Functional FEN1 genetic variants contribute to risk of hepatocellular carcinoma, esophageal cancer, gastric cancer and colorectal cancer

Abstract

As a DNA repair protein, Flap endonuclease 1 (FEN1) plays crucial parts in preventing carcinogenesis. Two functional germ line variants (-69G > A and 4150G > T) in the FEN1 gene have been associated with DNA damage levels in coke oven workers and lung cancer risk in general populations. However, the role of these genetic variants on gastrointestinal cancer susceptibility is unknown. Therefore, we evaluated the association between these polymorphisms and gastrointestinal cancer risk in two independent case-control cohorts consisted of a total of 1850 gastrointestinal cancer (hepatocellular carcinoma, esophageal cancer, gastric cancer and colorectal cancer) patients and 2222 healthy controls. The impact of these variations on FEN1 expression was also examined using liver, esophagus, stomach and colon normal tissues. It was found that the FEN1 -69GG genotypes were significantly correlated to increased risk for developing gastrointestinal cancer compared with the -69AA genotype in both cohorts [Jinan cohort: odds ratios (OR) = 2.14, 95% confidence interval (CI) = 1.47-2.80, P = 1.0 × 10(-)(6); Huaian cohort: OR = 1.93, 95% CI = 1.37-2.50, P = 0.5 × 10(-6)]. Similar results were observed for 4150G > T polymorphism. In the combined meta-analyses, OR for -69GG or 4150GG genotype was 2.02 (95% CI = 1.59-2.45) or 1.86 (95% CI = 1.45-2.28) compared with -69AA or 4150TT genotype.

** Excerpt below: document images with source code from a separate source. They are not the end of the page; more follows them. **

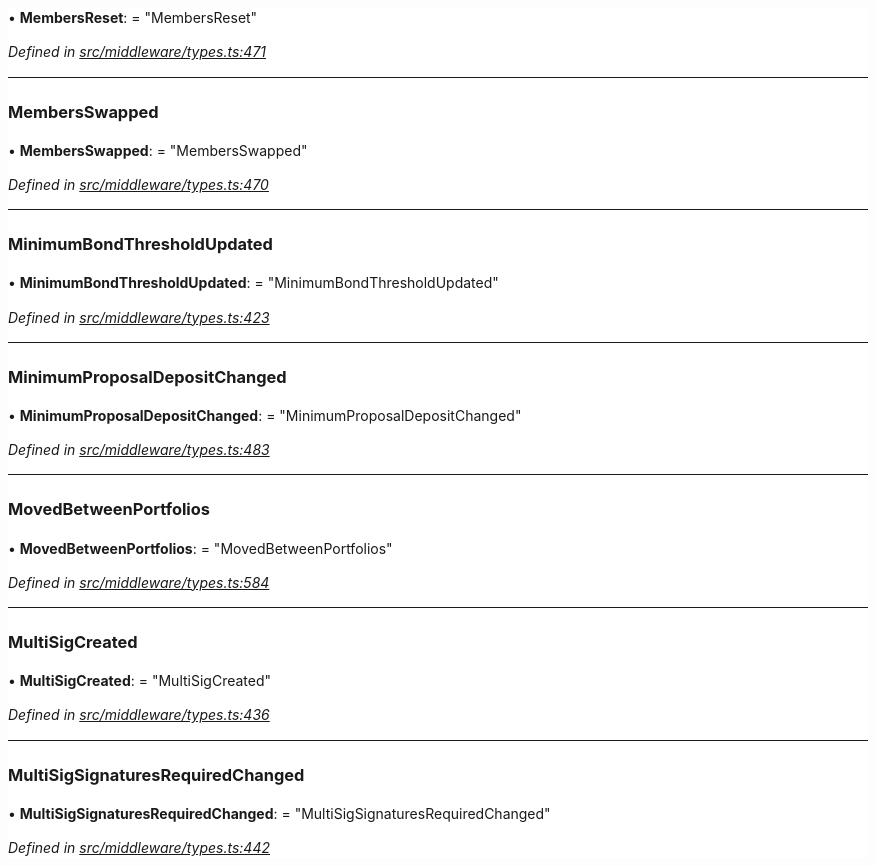 • **MembersReset**: = "MembersReset"

*Defined in [src/middleware/types.ts:471](https://github.com/PolymathNetwork/polymesh-sdk/blob/7e9a732/src/middleware/types.ts#L471)*

___

###  MembersSwapped

• **MembersSwapped**: = "MembersSwapped"

*Defined in [src/middleware/types.ts:470](https://github.com/PolymathNetwork/polymesh-sdk/blob/7e9a732/src/middleware/types.ts#L470)*

___

###  MinimumBondThresholdUpdated

• **MinimumBondThresholdUpdated**: = "MinimumBondThresholdUpdated"

*Defined in [src/middleware/types.ts:423](https://github.com/PolymathNetwork/polymesh-sdk/blob/7e9a732/src/middleware/types.ts#L423)*

___

###  MinimumProposalDepositChanged

• **MinimumProposalDepositChanged**: = "MinimumProposalDepositChanged"

*Defined in [src/middleware/types.ts:483](https://github.com/PolymathNetwork/polymesh-sdk/blob/7e9a732/src/middleware/types.ts#L483)*

___

###  MovedBetweenPortfolios

• **MovedBetweenPortfolios**: = "MovedBetweenPortfolios"

*Defined in [src/middleware/types.ts:584](https://github.com/PolymathNetwork/polymesh-sdk/blob/7e9a732/src/middleware/types.ts#L584)*

___

###  MultiSigCreated

• **MultiSigCreated**: = "MultiSigCreated"

*Defined in [src/middleware/types.ts:436](https://github.com/PolymathNetwork/polymesh-sdk/blob/7e9a732/src/middleware/types.ts#L436)*

___

###  MultiSigSignaturesRequiredChanged

• **MultiSigSignaturesRequiredChanged**: = "MultiSigSignaturesRequiredChanged"

*Defined in [src/middleware/types.ts:442](https://github.com/PolymathNetwork/polymesh-sdk/blob/7e9a732/src/middleware/types.ts#L442)*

In vivo FEN1 messenger RNA expression analyses showed that the -69G or 4150G allele carriers had ∼2-fold decreased FEN1 expression in gastrointestinal tissues compared with -69A or 4150T carriers, indicating that lower FEN1 expression may lead to higher risk for malignant transformation of gastrointestinal cells. Our results highlight FEN1 as an important gene in human gastrointestinal oncogenesis and genetic polymorphisms in FEN1 confer susceptibility to gastrointestinal cancers.